Quels sont les liens entre le cinéma de Pasolini et la peinture ? C’est à cette question que l’exposition Pasolini en clair-obscur, à la Villa Sauber de Monaco, entend répondre, en confrontant des images de ses plus célèbres films avec des tableaux, afin de révéler les phénomènes de circulation et de pollinisation entre ces deux arts.
Dans sa première partie, l’exposition retrace les années formatrices de Pier Paolo Pasolini à Bologne, où il suit les cours de l’éminent historien de l’art Roberto Longhi – dont l’influence marquera profondément son approche picturale. Grâce à lui, Pasolini découvre les artistes de la Renaissance italienne et leurs sujets religieux. Les références à la peinture classique imprègnent ses films, suivant trois démarches distinctes que l’exposition se fait fort de démontrer à travers des extraits, des toiles, des dessins, des installations et des photographies.
Dès ses premiers films tournés dans un noir et blanc très contrasté (Mamma Roma et Accattone), ces références se manifestent d’une manière évidente : pour illustrer ses récits d’une jeunesse à la dérive, le cinéaste puise dans les figures masculines peintes en clair-obscur (d’où le titre de l’exposition) par Le Caravage. Comme le montre habilement la Villa Sauber, où les toiles sont mises en comparaison avec des séquences de films : Le Petit Bacchus malade (1593) avec le héros d’Accattone par exemple, ou encore Jeune Garçon portant une corbeille de fruits (1593) avec Ettore, le protagoniste de Mamma Roma. On peut également citer une référence dans ce film à La Lamentation sur le Christ mort (1470-1474) d’Andrea Mantegna, lorsque Ettore est attaché à son lit de mort comme un condamné.
Une autre façon pour Pasolini d’introduire des références picturales est d’intégrer directement les toiles dans le décor. Dans Salò ou les 120 Journées de Sodome par exemple, des œuvres cubistes et futuristes sont suspendues aux murs, entourant des personnages qui semblent indifférents à leur présence.
Enfin, dans son court métrage La Ricotta, le cinéaste pousse cette approche encore plus loin en reconstituant littéralement la Descente de croix du Christ sous forme de tableaux vivants.

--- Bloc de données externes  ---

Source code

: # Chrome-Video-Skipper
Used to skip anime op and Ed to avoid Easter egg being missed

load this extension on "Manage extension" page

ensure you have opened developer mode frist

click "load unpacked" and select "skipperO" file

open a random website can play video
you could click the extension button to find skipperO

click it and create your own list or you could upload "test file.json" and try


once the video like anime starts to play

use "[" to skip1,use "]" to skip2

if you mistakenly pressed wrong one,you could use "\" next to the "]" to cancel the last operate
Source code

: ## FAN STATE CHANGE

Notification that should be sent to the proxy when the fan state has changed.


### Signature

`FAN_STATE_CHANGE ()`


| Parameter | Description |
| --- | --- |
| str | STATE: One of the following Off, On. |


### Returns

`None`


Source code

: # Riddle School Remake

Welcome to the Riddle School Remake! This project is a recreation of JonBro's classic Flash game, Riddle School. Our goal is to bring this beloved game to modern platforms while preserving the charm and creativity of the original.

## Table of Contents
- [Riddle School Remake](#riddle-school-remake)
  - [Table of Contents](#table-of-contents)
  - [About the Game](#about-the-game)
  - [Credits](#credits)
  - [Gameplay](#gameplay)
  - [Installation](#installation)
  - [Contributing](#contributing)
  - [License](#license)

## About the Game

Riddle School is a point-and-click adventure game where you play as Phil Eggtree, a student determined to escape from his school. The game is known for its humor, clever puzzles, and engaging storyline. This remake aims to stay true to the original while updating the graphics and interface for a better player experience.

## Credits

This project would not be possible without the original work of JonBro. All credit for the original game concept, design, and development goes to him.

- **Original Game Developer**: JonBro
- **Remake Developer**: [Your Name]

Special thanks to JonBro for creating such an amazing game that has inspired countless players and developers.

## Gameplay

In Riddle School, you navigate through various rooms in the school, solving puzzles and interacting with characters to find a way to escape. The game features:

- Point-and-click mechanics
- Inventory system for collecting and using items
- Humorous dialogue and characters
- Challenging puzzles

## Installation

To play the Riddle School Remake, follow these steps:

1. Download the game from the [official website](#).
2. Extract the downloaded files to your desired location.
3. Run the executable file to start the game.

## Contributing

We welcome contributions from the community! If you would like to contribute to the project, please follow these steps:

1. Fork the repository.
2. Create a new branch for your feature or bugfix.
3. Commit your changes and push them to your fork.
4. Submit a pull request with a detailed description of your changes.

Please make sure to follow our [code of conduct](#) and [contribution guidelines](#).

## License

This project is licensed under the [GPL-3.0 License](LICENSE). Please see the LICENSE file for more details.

En contraste avec le noir et blanc du film, les reconstitutions de deux peintures maniéristes de Rosso Fiorentino (Déposition de croix, 1521) et Pontormo (La Déposition, 1528) sont filmées en Technicolor, avec l’intention de les rendre aussi spectaculaires que possible.
Si les références picturales renvoient quasi systématiquement à la période classique, l’exposition met aussi en lumière l’intérêt ambivalent de Pasolini pour le contemporain. Tout en considérant certains artistes comme opportunistes et mondains, il trouve en Francis Bacon une figure révoltée à laquelle il s’identifie. L’Irlandais est ainsi évoqué à plusieurs reprises dans Théorème, notamment à travers un catalogue de ses œuvres qui suscite une révélation artistique chez le personnage de Pietro.
En enrichissant l’ambition totalisante de l’œuvre de Pasolini, la peinture se conjugue avec l’écriture et le cinéma pour former un triptyque destiné à illustrer les travers du monde capitaliste, qui écrase les corps humains.
Pasolini en clair-obscur, à la Villa Sauber, Nouveau Musée national de Monaco, jusqu’au 29 septembre.